Seri Kedua Kampanye “Beer Belongs”

Pada seri kedua, seniman yang terlibat diantaranya adalah Douglas Crockwell dan Haddon Sundblom. Dikenal karena karya-karya komersialnya, Sundblom bisa dikatakan sebagai seniman yang paling dikenal. Ia menciptakan The Quaker Oat Man, wajah senyum Aunt Jemima, dan Santa Claus untuk Coca Cola. Kampanye seri kedua ini juga menyertakan teks yang mendukung bir sebagai bagian alami dari rumah di Amerika.

Ilustrasi menampilkan keluarga Amerika yang tipikal- dari malam-malam bermain bowling hingga berakhir pekan di danau. Di suatu tempat dalam gambar, bir berada di atas meja, di dalam kotak pendingin, di atas baki, atau di dalam genggaman seseorang.

“Planning The Newlywed’s Home” karya dari Haddon Sundblom memperlihatkan dua pasang orang tua dan anak mereka yang menikah sambil melihat rancangan arsitek. Ada bir di bagian belakang meja.

“Thanksgiving Dinner” karya Crockwell memperlihatkan sebuah meja makan dengan ayam di atasnta, sementara seorang ibu berambut putih membawa baki dengan gelas bir tinggi”. Karyanya yang lain dengan judul “Grandmother Hangs The Mistletoe” juga memiliki skenario yang sama.

Sebuah Cermin Waktu

Iklan-iklan itu menjadi pantulan budaya dan dianggap sebagai salah satu kampanye terbaik pada eranya.
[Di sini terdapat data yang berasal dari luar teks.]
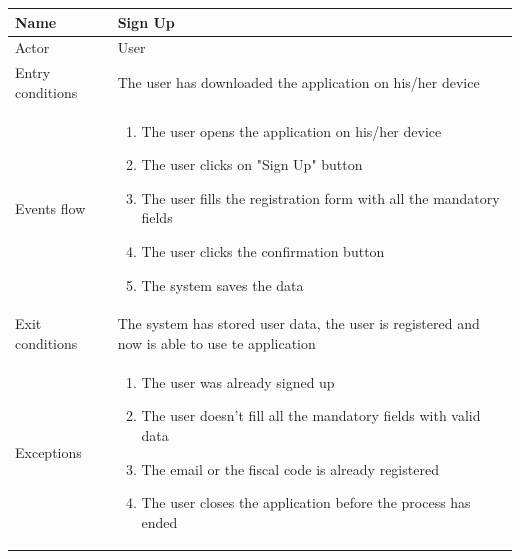 \documentclass{article}
\begin{document}
\begin{table}[H]
    \begin{tabular}{|l|l|}
    \hline
     Name & Sign Up \\ \hline  
     Actor & User\\ \hline 
     Entry conditions &  The user has downloaded the application on his/her
     device\\ \hline 
     Events flow & 
     \begin{minipage}[t]{0.7\textwidth}
     \begin{enumerate}
        \item The user opens the application on his/her device
        \item The user clicks on "Sign Up" button
        \item The user fills the registration form with all the mandatory fields
        \item The user clicks the confirmation button
        \item The system saves the data
     \end{enumerate}
    \end{minipage} \\ \hline
     Exit conditions & \begin{minipage}[t]{0.7\textwidth}The system has stored
     user data, the user is registered and now is able to use te application
     \end{minipage}\\ \hline
     Exceptions & \begin{minipage}[t]{0.7\textwidth} \begin{enumerate}
         \item The user was already signed up
         \item The user doesn't fill all the mandatory fields with valid data
         \item The email or the fiscal code is already registered
         \item The user closes the application before the process has ended
     \end{enumerate}\end{minipage} \\ \hline
    \end{tabular}
\end{table}
\end{document}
Sebagai sudut pandang pembanding di televisi, coba ingat-ingat “Adventures of Ozzie and Harriet,” “Father Knows Best,” dan “Leave It To Beaver.”
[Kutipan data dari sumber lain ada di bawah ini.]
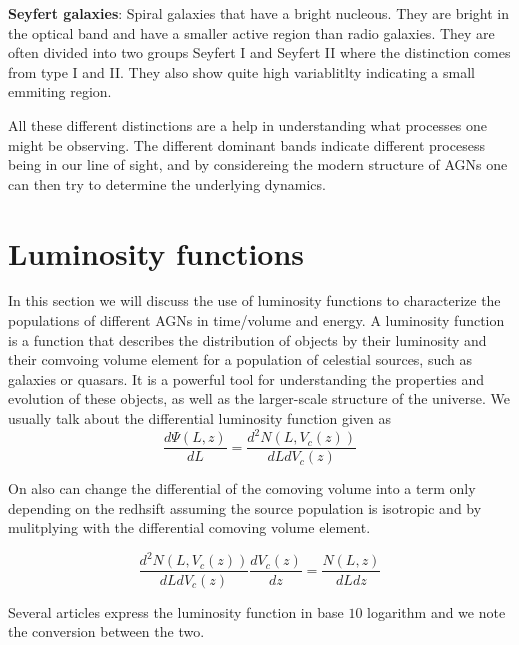 \documentclass{article}
\begin{document}
\textbf{Seyfert galaxies}:
Spiral galaxies that have a bright nucleous. They are bright in the optical band and have a smaller active region 
than radio galaxies. They are often divided into two groups Seyfert I and Seyfert II where the distinction comes from type I and II. 
They also show quite high variablitlty indicating a small emmiting region. 



All these different distinctions are a help in understanding what processes one might be observing. The different
dominant bands indicate different procesess being in our line of sight, and by considereing the modern structure of 
AGNs one can then try to determine the underlying dynamics.  


\section{ Luminosity functions}
In this section we will discuss the use of luminosity functions to characterize the populations of different AGNs in time/volume and energy. 
A luminosity function is a function that describes the distribution of objects by their luminosity and their comvoing volume element for a population of celestial sources,
such as galaxies or quasars. It is a powerful tool for understanding the properties and evolution of 
these objects, as well as the larger-scale structure of the universe. 
 We usually talk about the differential luminosity function given as
\begin{equation}
    \frac{d\Psi(L,z)}{dL} = \frac{d^2N(L,V_c(z))}{dLdV_c(z)}
\end{equation}

On also can change the differential of the comoving volume into a term only depending on the redhsift assuming the source population is isotropic and by mulitplying with the differential comoving volume element.

\begin{equation}
    \frac{d^2N(L,V_c(z))}{dLdV_c(z)}\frac{dV_c(z)}{dz} = \frac{N(L,z)}{dLdz}
\end{equation}


Several articles express the luminosity function in base $10$ logarithm and we note the conversion between the two. 
\end{document}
Karya seni tersebut bermaksud untuk mengubah persepsi tentang bir di rumah-rumah dengan tema utama yang sama. Orang-orang yang digambarkan semuanya nampak berasal dari kalangan kelas menengah atas atau lebih. Bisa jadi ini adalah taktik untuk memberi inspirasi dan aspirasi bagi yang lain.

Pada sebagian besar dari ilustrasi indah ini, terdapat jumlah yang sama antara laki-laki dan perempuan yang berpakaian rapi. Pria sering memakai jas dengan kemeja putih atau jaket olahraga jika berada di rumah. Wanita biasanya menggunakan gaun atau rok panjang. Seperti banyak iklan-iklan dari masa sebelum perang sipil, tidak ada kaum minoritas yang ditampilkan.

Pada tahun 1956, seri ini dituntaskan, namun keberhasilan dari penggunaan seni rupa untuk menggugah publik masih terasa hingga hari ini. Sekarang, bir bisa ditemui di rumah-rumah, pada berbagai acara dn perayaan. Para anggota Brewers Foundation dari era 1940-an tentu bangga.